Recorded data:
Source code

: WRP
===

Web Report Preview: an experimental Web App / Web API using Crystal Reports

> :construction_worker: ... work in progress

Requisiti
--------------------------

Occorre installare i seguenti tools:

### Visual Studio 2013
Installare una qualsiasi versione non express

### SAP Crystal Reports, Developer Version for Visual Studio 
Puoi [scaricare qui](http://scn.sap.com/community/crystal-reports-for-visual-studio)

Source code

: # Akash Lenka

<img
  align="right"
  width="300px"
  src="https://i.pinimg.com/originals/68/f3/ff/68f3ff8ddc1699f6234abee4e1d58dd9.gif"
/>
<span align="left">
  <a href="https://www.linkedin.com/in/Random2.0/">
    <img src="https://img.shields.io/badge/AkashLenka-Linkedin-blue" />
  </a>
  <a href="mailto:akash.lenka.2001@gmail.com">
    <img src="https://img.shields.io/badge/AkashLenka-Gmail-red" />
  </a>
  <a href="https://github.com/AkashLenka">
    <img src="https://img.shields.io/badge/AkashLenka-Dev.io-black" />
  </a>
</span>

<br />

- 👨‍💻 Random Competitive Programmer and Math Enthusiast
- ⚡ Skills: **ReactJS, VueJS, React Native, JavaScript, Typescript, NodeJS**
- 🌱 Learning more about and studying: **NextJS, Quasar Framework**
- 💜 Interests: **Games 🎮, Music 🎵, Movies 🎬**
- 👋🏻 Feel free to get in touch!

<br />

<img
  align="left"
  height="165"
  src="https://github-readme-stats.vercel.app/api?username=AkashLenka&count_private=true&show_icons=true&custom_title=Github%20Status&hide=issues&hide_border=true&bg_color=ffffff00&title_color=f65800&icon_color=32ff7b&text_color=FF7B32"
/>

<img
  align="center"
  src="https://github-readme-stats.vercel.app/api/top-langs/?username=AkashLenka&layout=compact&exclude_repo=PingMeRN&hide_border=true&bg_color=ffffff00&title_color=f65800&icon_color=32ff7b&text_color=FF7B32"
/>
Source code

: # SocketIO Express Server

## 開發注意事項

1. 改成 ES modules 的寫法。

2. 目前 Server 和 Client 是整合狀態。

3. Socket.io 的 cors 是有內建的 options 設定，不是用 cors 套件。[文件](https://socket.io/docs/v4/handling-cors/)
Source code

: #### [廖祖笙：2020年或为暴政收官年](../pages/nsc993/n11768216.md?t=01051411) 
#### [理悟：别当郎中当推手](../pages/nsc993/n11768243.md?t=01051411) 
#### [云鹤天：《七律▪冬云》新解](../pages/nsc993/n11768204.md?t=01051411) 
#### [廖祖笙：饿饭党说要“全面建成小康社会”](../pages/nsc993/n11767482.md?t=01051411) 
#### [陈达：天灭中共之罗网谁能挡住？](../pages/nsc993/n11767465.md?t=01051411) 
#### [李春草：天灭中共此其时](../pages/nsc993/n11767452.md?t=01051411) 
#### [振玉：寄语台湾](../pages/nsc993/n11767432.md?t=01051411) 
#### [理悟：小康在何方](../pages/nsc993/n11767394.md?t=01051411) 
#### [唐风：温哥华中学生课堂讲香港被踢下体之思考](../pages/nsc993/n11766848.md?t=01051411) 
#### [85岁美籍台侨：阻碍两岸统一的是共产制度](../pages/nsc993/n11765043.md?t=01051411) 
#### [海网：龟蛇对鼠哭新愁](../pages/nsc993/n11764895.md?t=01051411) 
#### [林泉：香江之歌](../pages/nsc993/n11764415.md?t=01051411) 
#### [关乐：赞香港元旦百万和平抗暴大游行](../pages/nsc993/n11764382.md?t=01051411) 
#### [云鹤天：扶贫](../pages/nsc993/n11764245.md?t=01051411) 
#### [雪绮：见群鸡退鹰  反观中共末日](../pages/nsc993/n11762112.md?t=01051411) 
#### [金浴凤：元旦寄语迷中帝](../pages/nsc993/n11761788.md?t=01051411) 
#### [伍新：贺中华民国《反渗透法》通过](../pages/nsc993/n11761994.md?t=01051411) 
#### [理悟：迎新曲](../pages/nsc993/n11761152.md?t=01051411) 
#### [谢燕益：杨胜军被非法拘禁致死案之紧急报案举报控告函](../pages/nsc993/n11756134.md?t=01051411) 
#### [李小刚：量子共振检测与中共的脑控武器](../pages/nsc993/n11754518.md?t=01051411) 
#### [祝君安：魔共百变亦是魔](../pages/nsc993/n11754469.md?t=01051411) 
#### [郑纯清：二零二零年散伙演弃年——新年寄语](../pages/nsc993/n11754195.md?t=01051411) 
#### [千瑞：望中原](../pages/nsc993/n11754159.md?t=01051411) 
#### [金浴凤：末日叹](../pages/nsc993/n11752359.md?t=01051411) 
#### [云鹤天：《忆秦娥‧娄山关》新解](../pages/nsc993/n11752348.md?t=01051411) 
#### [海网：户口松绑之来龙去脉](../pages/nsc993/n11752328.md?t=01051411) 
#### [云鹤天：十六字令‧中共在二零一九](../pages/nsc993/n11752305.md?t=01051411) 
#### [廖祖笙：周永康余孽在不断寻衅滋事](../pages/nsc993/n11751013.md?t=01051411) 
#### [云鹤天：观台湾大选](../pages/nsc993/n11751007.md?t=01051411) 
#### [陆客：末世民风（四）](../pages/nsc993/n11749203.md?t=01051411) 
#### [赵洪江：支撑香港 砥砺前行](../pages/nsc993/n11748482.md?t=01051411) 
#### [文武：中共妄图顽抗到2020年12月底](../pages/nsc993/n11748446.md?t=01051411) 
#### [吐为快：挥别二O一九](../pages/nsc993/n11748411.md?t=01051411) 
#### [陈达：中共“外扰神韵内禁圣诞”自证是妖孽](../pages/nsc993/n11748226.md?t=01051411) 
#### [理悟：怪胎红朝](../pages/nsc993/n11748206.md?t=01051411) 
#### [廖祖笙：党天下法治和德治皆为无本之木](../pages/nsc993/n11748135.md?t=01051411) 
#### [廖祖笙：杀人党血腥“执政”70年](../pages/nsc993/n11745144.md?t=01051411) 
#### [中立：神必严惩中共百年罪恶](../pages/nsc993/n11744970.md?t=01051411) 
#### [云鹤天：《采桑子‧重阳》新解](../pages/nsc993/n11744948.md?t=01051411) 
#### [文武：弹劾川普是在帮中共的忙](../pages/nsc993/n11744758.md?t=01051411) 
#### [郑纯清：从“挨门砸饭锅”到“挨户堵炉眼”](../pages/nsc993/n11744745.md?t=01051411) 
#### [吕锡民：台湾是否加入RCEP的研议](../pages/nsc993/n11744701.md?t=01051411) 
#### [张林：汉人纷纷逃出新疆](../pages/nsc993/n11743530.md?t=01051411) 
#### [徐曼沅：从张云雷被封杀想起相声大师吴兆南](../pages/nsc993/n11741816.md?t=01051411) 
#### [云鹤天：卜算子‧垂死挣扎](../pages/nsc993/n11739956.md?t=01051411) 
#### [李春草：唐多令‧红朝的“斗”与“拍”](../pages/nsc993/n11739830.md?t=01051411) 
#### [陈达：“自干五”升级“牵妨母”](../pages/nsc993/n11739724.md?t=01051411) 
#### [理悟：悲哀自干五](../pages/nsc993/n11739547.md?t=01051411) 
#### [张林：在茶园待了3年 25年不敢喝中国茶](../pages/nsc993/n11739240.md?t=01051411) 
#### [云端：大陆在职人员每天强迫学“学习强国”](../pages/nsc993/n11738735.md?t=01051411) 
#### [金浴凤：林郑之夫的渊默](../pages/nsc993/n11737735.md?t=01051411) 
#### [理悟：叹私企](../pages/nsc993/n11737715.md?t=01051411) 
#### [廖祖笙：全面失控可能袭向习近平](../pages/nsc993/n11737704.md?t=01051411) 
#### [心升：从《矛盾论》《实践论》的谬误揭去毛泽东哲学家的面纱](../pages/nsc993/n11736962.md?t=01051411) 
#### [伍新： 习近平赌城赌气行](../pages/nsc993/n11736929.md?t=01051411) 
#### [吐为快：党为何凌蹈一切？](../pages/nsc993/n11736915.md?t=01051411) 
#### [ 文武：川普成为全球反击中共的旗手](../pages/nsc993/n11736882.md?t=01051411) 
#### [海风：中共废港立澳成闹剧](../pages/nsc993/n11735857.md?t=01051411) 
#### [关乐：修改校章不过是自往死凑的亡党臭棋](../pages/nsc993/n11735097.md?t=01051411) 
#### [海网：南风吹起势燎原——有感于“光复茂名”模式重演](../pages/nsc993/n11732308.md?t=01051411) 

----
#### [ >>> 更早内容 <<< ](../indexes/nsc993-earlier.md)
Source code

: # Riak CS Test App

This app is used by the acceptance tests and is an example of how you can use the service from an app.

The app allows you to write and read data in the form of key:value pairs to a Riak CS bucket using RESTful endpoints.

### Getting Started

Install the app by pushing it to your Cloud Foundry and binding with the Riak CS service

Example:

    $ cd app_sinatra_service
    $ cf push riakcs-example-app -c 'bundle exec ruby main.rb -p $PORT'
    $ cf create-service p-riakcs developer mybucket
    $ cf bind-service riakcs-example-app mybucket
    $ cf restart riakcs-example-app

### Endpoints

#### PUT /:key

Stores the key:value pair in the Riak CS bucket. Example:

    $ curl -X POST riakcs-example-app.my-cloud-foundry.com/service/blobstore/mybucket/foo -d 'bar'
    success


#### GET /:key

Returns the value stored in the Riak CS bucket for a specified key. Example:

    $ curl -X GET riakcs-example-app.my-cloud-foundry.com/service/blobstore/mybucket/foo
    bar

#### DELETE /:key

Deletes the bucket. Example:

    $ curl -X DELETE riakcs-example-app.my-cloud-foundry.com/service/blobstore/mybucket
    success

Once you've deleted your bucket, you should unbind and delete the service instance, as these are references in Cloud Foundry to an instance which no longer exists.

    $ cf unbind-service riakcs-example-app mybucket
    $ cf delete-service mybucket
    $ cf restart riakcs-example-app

YOUR GOAL: Report every line of the data above that contains the string "github" by copying it in full.

RESPONSE TO THE TASK:
  <a href="https://github.com/AkashLenka">
  src="https://github-readme-stats.vercel.app/api?username=AkashLenka&count_private=true&show_icons=true&custom_title=Github%20Status&hide=issues&hide_border=true&bg_color=ffffff00&title_color=f65800&icon_color=32ff7b&text_color=FF7B32"
  src="https://github-readme-stats.vercel.app/api/top-langs/?username=AkashLenka&layout=compact&exclude_repo=PingMeRN&hide_border=true&bg_color=ffffff00&title_color=f65800&icon_color=32ff7b&text_color=FF7B32"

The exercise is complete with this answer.